■ **What is expected**: Among the lines below, restate word for word only those from the line with "it’s going to be" through the line with "CHAIRMAN BERNANKE. Could", with both end lines kept.

(Collected data)

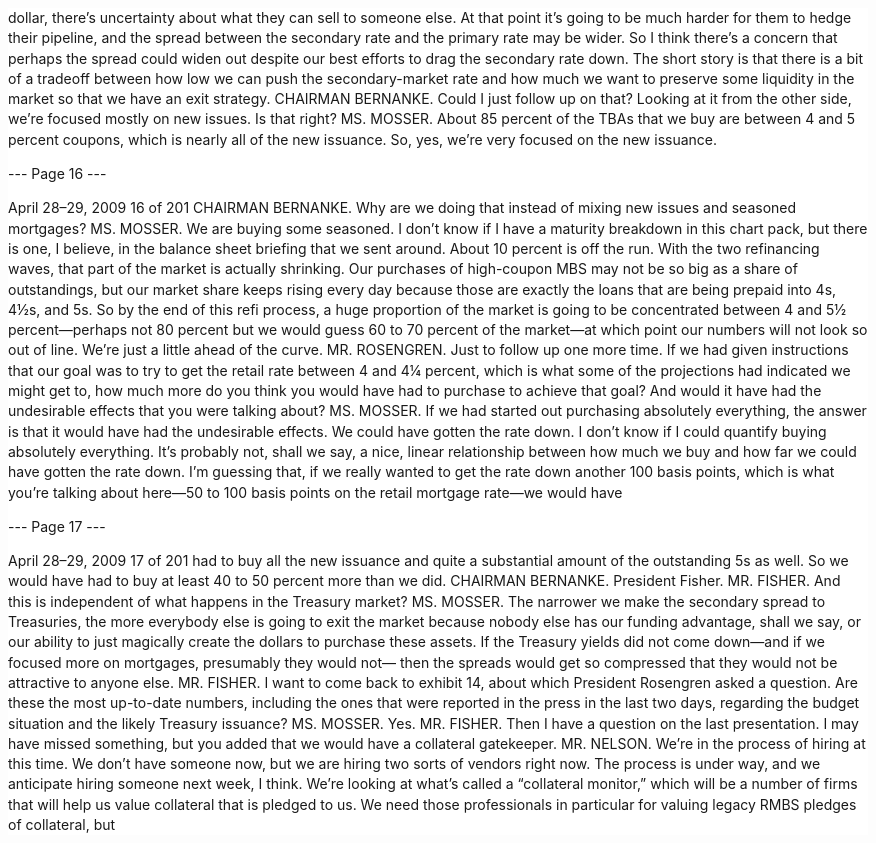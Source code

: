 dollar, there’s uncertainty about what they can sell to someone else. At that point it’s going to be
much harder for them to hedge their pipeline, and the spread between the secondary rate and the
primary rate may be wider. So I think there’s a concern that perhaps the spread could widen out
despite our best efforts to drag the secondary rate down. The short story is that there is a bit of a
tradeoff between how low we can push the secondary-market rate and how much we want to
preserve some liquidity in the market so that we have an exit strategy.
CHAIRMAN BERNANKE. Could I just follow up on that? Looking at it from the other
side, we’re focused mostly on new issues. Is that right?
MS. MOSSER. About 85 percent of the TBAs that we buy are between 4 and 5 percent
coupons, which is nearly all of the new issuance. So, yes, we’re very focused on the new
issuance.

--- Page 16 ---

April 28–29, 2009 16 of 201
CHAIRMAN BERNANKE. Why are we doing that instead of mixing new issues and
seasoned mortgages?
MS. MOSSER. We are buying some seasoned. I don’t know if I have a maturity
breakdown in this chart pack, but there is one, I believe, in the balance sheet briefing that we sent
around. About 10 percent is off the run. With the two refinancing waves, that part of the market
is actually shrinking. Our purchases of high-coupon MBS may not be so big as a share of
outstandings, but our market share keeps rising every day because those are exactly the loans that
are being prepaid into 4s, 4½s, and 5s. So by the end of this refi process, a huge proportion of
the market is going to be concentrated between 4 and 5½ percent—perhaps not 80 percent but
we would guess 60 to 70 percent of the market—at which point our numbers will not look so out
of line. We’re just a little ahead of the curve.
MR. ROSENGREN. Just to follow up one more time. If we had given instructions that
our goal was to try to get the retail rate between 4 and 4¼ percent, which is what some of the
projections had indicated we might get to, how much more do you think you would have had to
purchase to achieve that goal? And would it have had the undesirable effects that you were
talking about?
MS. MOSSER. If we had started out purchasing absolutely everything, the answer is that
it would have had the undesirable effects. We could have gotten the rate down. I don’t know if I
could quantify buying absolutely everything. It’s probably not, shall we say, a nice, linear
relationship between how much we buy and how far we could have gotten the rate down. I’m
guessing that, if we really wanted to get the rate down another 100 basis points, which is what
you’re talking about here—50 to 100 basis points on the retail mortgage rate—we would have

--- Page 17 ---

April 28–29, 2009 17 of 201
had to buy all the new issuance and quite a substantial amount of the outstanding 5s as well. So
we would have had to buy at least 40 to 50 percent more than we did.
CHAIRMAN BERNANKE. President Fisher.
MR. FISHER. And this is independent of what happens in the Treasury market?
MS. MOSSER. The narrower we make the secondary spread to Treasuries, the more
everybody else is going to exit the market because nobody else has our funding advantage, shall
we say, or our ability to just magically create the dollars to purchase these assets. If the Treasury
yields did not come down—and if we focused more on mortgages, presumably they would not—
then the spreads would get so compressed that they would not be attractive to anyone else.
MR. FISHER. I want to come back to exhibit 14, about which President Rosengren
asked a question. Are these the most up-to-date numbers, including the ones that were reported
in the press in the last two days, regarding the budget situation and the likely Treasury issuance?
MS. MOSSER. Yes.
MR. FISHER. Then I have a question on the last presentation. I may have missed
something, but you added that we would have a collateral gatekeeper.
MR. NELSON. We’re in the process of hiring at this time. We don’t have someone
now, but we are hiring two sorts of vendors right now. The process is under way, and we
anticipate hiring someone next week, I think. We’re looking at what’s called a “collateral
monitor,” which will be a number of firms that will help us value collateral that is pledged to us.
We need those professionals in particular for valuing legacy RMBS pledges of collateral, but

■ **Task output**:
: dollar, there’s uncertainty about what they can sell to someone else. At that point it’s going to be
much harder for them to hedge their pipeline, and the spread between the secondary rate and the
primary rate may be wider. So I think there’s a concern that perhaps the spread could widen out
despite our best efforts to drag the secondary rate down. The short story is that there is a bit of a
tradeoff between how low we can push the secondary-market rate and how much we want to
preserve some liquidity in the market so that we have an exit strategy.
CHAIRMAN BERNANKE. Could I just follow up on that? Looking at it from the other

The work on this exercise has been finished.